--- Document images with source code ---

BEGIN

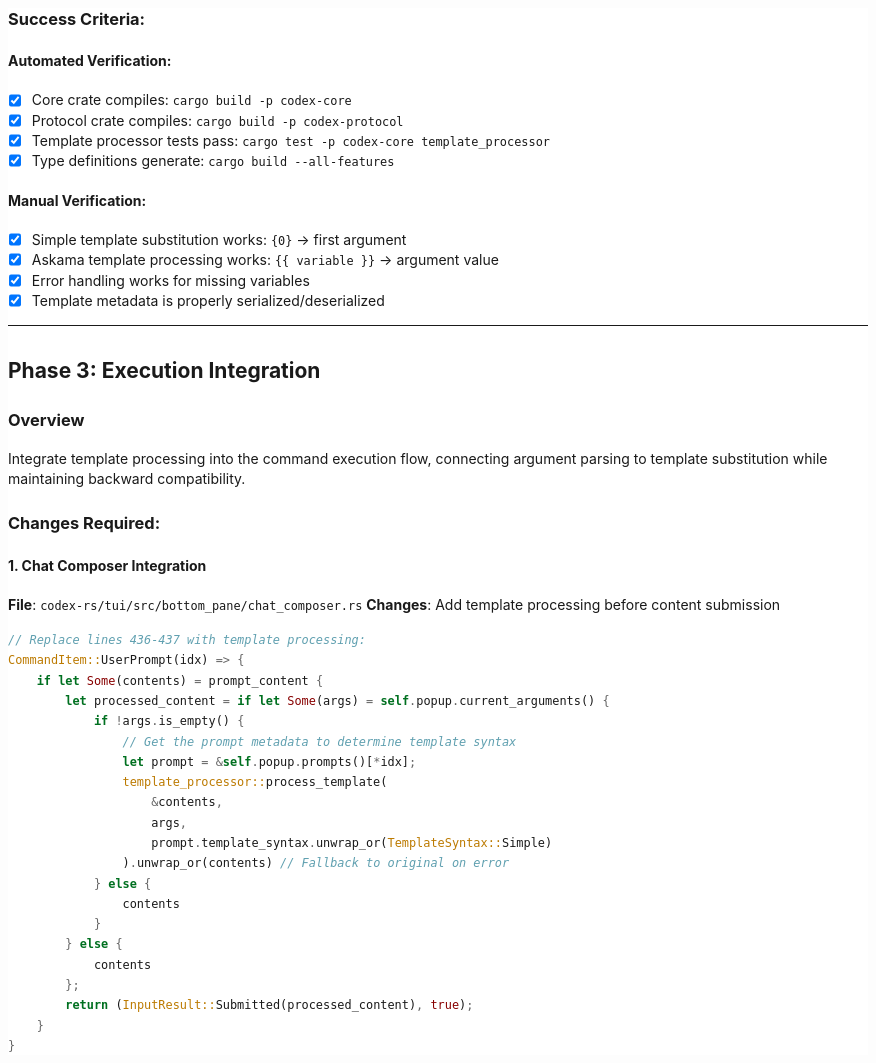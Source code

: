 ### Success Criteria:

#### Automated Verification:

- [x] Core crate compiles: `cargo build -p codex-core`
- [x] Protocol crate compiles: `cargo build -p codex-protocol`
- [x] Template processor tests pass: `cargo test -p codex-core template_processor`
- [x] Type definitions generate: `cargo build --all-features`

#### Manual Verification:

- [x] Simple template substitution works: `{0}` → first argument
- [x] Askama template processing works: `{{ variable }}` → argument value
- [x] Error handling works for missing variables
- [x] Template metadata is properly serialized/deserialized

---

## Phase 3: Execution Integration

### Overview

Integrate template processing into the command execution flow, connecting argument parsing to template substitution while maintaining backward compatibility.

### Changes Required:

#### 1. Chat Composer Integration

**File**: `codex-rs/tui/src/bottom_pane/chat_composer.rs`
**Changes**: Add template processing before content submission

```rust
// Replace lines 436-437 with template processing:
CommandItem::UserPrompt(idx) => {
    if let Some(contents) = prompt_content {
        let processed_content = if let Some(args) = self.popup.current_arguments() {
            if !args.is_empty() {
                // Get the prompt metadata to determine template syntax
                let prompt = &self.popup.prompts()[*idx];
                template_processor::process_template(
                    &contents,
                    args,
                    prompt.template_syntax.unwrap_or(TemplateSyntax::Simple)
                ).unwrap_or(contents) // Fallback to original on error
            } else {
                contents
            }
        } else {
            contents
        };
        return (InputResult::Submitted(processed_content), true);
    }
}
```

END

Note every line of the records that holds the word "compiles", and copy it.

- [x] Core crate compiles: `cargo build -p codex-core`
- [x] Protocol crate compiles: `cargo build -p codex-protocol`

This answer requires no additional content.